En valeur, elle n’atteindra que 7,5% cette année et 6,3% l’année prochaine (contre une moyenne de 16% entre 2003 et 2007). Toutefois, plusieurs facteurs de risques persistent comme l’indique Euler Hermes dans son étude «Game of Trade: Unbowed, Unbent, Unbroken?».

■ La montée du protectionnisme: Le nombre de nouvelles mesures protectionnistes ne cesse de s’accroître. Le spécialiste de l’assurance-crédit attend 400 nouvelles mesures cette année. C’est en-deçà des 750 mesures additionnelles en 2016, mais toujours aussi inquiétantes pour les échanges internationaux. Les Etats-Unis ont rapidement renforcé leurs barrières commerciales. Sur les 10 premiers mois de 2017, 87 nouvelles mesures protectionnistes américaines ont été dénombrées, soit plus que sur l’ensemble de l’année 2016 (84) et 2015 (86). Ces mesures touchent plus particulièrement deux pays: 20% sont dirigées vers la Chine (10% en 2016) et 18% vers le Canada (12% en 2016). La montée du protectionnisme américain est d’autant plus frappante que les Etats-Unis représentent 30% de la consommation privée mondiale. «Le commerce mondial s’est contracté de près de 3.000 milliards de dollars entre 2014 et 2016. Nous estimons que la tendance s’est inversée en 2017. D’ici 2018, nous devrions rattraper cette perte, mais seulement si la question du protectionnisme est abordée fermement», explique Mahamoud Islam, économiste senior chez Euler Hermes et co-auteur de l’étude.

■ Difficulté d’accès au financement pour les entreprises: C’est le deuxième frein à la croissance du commerce mondial, alors que les flux financiers se régionalisent en trois zones monétaires. Les prêts accordés par les banques internationales se sont contractés de 0,2% sur une année au deuxième trimestre 2017. L’intolérance au risque, combinée à une régulation financière asymétrique (exigences de fonds propres) et aux contrôles de capitaux dans les marchés émergents, devrait grever les perspectives. Les auteurs de l’étude ont calculé un déficit de financement d’environ 1.500 milliards de dollars cette année. Les politiques favorisant la relocalisation dans les économies avancées pourraient aussi pénaliser les marchés émergents en les privant de capitaux.

■ Normalisation des politiques monétaires: «Les gouvernements doivent inciter les entreprises à investir à plus long terme et soutenir la révolution digitale. D’autant qu’elles sont assises sur une manne considérable de cash», précise pour sa part Ludovic Subran, chef économiste d’Euler Hermes. «Mais cela ne sera peut-être pas suffisant pour contrer cette tendance inquiétante», dit-il. Dans ce contexte, une probable normalisation des politiques monétaires par les banques centrales pourrait affecter la disponibilité des monnaies fortes. Ce qui pourrait entraîner une augmentation du coût du financement du commerce à l’échelle mondiale.

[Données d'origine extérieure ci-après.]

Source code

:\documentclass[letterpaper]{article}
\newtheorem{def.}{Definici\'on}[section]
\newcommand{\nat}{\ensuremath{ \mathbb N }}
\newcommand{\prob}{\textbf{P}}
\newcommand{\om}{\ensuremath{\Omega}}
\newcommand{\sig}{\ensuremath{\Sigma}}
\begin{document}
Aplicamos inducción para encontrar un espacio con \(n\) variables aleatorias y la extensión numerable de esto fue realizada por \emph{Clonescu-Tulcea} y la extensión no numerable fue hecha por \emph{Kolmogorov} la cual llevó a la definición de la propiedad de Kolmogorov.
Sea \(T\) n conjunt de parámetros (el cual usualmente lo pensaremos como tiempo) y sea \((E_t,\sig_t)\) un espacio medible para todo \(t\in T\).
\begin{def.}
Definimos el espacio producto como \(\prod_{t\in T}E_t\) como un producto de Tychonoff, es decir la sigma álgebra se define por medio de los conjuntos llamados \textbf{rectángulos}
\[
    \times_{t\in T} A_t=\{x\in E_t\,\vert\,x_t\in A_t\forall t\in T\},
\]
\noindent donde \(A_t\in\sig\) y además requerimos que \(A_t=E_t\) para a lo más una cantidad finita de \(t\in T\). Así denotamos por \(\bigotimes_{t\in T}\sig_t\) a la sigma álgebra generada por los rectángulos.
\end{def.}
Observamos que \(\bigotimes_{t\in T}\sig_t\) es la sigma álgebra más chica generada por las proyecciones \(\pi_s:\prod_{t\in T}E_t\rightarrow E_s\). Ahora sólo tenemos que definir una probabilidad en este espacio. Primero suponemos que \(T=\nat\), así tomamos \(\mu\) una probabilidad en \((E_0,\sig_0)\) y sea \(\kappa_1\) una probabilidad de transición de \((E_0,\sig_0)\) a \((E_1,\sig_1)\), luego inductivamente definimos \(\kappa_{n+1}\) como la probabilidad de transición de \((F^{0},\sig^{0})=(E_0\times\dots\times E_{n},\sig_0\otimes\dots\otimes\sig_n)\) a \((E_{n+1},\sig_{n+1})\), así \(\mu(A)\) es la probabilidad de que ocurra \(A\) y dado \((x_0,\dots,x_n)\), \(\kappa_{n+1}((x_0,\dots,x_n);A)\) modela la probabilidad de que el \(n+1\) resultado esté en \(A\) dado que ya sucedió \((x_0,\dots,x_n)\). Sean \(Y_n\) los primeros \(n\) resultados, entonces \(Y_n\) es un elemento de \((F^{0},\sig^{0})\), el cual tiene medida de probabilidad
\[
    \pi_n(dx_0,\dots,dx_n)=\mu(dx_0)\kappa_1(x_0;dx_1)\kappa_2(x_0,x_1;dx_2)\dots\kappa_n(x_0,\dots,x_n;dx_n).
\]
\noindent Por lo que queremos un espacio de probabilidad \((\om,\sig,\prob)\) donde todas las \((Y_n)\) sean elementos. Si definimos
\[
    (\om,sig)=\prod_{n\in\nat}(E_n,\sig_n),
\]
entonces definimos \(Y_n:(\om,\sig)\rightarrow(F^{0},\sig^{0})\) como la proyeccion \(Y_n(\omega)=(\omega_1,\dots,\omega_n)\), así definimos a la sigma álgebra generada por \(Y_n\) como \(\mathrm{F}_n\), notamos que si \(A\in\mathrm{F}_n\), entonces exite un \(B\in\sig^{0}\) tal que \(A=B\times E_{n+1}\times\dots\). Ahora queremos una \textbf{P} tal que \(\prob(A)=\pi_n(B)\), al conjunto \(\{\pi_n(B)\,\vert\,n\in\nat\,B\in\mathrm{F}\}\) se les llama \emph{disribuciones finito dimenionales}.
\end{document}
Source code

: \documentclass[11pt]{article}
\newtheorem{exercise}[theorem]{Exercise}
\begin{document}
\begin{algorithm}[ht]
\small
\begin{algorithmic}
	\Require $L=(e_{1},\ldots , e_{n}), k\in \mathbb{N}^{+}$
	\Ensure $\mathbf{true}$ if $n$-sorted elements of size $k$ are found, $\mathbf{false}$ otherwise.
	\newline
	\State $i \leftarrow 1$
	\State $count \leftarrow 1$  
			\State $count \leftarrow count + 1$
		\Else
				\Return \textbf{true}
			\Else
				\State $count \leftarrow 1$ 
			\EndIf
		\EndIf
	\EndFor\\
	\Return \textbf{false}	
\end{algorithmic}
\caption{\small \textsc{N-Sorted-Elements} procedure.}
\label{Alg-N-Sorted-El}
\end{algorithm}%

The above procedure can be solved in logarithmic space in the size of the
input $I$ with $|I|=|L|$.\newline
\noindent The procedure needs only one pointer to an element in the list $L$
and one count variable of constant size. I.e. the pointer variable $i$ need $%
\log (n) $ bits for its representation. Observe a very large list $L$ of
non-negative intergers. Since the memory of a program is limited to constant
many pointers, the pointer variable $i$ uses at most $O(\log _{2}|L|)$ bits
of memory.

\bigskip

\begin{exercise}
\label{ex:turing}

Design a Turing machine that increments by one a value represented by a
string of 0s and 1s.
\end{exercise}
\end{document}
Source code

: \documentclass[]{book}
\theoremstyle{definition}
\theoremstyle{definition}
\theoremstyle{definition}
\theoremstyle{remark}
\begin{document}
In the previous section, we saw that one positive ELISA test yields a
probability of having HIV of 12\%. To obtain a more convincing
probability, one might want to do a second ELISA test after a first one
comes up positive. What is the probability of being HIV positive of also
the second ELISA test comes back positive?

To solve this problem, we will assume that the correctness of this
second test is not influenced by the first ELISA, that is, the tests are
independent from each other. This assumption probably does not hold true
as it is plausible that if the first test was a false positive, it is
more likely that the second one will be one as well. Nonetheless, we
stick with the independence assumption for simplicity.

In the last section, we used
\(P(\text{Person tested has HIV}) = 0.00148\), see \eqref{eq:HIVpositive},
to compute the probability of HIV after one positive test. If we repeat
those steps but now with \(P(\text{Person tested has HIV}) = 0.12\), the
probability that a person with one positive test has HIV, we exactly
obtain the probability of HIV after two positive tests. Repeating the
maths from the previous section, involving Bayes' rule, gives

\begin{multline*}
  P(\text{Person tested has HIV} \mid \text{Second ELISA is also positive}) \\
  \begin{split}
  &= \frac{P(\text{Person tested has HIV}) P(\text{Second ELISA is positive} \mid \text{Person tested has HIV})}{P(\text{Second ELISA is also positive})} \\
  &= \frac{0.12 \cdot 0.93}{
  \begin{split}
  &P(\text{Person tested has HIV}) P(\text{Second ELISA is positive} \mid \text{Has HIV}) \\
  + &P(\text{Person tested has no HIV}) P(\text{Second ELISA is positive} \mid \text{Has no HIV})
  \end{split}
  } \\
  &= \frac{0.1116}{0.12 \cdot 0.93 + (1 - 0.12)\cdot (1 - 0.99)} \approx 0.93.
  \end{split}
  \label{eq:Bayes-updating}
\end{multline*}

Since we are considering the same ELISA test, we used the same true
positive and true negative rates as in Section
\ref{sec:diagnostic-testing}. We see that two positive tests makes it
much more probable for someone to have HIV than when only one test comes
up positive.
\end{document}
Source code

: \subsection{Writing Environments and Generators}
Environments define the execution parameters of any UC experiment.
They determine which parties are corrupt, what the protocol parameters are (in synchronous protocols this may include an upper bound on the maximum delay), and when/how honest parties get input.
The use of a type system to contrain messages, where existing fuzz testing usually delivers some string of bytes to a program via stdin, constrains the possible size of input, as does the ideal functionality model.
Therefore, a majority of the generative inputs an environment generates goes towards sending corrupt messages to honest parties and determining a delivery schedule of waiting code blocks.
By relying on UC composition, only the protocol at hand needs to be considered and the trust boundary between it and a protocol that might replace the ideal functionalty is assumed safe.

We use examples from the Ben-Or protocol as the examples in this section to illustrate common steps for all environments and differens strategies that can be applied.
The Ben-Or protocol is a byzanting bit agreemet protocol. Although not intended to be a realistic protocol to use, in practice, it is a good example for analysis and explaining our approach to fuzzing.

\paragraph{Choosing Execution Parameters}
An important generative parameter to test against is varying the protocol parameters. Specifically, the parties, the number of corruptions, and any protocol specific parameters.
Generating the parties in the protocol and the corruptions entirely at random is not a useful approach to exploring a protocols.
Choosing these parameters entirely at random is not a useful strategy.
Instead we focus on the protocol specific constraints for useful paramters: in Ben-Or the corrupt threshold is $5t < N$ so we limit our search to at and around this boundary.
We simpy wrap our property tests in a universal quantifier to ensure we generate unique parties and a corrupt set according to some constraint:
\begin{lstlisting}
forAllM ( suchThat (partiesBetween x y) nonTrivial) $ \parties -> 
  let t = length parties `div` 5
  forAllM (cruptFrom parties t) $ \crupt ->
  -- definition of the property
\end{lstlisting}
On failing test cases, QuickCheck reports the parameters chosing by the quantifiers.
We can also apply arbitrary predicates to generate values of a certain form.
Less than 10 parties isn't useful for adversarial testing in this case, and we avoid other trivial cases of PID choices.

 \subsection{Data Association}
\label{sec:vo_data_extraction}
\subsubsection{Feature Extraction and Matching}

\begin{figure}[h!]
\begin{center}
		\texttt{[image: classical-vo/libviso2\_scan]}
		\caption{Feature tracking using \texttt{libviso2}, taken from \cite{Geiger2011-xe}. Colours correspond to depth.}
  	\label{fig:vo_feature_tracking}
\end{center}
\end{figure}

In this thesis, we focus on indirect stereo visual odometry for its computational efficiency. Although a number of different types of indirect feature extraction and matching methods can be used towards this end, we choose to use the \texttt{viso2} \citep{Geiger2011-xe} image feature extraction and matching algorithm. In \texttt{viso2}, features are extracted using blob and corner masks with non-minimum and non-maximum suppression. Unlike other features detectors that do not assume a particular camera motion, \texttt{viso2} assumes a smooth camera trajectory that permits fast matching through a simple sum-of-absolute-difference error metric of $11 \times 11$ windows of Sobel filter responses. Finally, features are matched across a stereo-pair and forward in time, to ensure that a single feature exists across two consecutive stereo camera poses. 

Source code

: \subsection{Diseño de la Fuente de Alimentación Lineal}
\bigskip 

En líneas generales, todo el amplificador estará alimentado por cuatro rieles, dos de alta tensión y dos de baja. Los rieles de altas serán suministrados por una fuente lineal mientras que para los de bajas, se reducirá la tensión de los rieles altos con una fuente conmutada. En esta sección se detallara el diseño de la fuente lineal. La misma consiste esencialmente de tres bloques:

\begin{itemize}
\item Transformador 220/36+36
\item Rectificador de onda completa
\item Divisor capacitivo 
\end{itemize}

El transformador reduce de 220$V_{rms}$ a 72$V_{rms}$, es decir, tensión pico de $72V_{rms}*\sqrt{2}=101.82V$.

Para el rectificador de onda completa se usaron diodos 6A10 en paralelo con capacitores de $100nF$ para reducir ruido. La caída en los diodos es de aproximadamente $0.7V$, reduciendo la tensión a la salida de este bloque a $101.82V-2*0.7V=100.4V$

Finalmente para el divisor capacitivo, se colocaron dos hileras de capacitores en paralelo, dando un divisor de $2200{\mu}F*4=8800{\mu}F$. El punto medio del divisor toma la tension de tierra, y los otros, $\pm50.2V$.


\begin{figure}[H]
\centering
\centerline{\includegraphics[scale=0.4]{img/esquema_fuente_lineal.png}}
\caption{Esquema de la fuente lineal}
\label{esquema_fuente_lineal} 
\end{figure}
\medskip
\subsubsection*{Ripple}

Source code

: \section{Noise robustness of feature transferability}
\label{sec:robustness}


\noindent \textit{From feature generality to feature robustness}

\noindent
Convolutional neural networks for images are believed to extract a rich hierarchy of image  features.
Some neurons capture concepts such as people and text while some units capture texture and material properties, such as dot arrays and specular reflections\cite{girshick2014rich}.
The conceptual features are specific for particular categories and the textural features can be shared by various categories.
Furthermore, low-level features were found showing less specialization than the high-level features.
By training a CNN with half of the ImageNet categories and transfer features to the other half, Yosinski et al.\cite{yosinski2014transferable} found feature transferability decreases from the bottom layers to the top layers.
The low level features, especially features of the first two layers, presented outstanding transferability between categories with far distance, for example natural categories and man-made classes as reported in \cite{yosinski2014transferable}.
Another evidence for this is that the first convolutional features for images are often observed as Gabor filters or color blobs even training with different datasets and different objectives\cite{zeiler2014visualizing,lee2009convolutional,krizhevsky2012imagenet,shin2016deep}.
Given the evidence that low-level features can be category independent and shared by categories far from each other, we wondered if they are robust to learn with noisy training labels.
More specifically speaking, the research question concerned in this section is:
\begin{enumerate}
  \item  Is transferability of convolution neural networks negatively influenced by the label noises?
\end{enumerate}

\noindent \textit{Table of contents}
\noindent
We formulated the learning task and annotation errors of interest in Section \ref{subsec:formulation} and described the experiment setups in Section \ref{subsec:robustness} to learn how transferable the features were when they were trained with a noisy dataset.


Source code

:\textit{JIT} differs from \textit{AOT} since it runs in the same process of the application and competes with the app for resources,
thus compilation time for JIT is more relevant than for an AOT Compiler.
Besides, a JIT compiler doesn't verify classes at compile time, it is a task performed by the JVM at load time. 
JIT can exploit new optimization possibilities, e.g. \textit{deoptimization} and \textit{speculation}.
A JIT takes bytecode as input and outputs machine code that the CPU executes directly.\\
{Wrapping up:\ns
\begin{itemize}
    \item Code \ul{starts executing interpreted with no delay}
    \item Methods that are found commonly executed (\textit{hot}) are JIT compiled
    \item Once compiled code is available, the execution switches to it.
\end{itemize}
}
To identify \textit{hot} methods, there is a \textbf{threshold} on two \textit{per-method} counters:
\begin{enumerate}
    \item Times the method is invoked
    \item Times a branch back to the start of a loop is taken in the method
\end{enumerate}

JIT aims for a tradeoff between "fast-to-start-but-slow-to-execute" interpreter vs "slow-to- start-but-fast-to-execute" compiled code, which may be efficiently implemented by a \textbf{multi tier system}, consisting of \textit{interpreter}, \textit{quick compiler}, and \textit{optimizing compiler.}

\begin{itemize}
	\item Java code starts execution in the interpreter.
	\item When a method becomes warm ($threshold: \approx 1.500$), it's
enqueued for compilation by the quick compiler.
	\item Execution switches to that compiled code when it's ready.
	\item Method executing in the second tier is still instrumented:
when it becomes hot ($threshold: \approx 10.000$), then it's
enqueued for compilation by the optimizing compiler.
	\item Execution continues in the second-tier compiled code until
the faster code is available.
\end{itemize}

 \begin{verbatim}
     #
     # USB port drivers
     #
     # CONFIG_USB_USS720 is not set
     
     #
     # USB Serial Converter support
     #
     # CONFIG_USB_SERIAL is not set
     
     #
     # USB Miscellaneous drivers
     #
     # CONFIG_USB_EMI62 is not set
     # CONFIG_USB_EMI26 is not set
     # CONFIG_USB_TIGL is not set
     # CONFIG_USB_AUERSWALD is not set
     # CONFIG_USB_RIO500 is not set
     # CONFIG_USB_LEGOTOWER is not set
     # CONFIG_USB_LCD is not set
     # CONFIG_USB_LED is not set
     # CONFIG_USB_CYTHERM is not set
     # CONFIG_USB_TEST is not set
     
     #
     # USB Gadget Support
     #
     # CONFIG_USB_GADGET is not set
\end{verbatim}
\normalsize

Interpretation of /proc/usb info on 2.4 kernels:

■ Le contexte géopolitique: Il pourrait redistribuer les cartes du commerce mondial. En Europe, les tensions actuelles avec la Russie et les négociations relatives au Brexit pèsent sur les perspectives commerciales. Au Moyen-Orient, qui connaît déjà une situation complexe, les tensions ne cessent de grandir. Enfin, le risque croissant dans la péninsule coréenne implique des champions du commerce international tels que la Chine, la Corée du Sud, le Japon et les Etats-Unis.

L’OMC affiche son optimisme

L’Organisation mondiale du commerce (OMC) a revu récemment à la hausse ses prévisions. Elle s’est basée sur la reprise des flux commerciaux en Asie et celle des importations en Amérique du Nord. Ainsi, le commerce mondial des marchandises en volume devrait progresser de 3,6% en 2017 (dans une fourchette de 3,2% à 3,9%), soit bien mieux que la croissance annuelle de 2,4% prévue en avril dernier. Pour ce qui est de 2018, il devrait ralentir à 3,2% (dans une fourchette de 1,4% à 4,4%). Cette nouvelle estimation est fondée sur une prévision de croissance de 2,8% de l’économie mondiale pour l’année prochaine.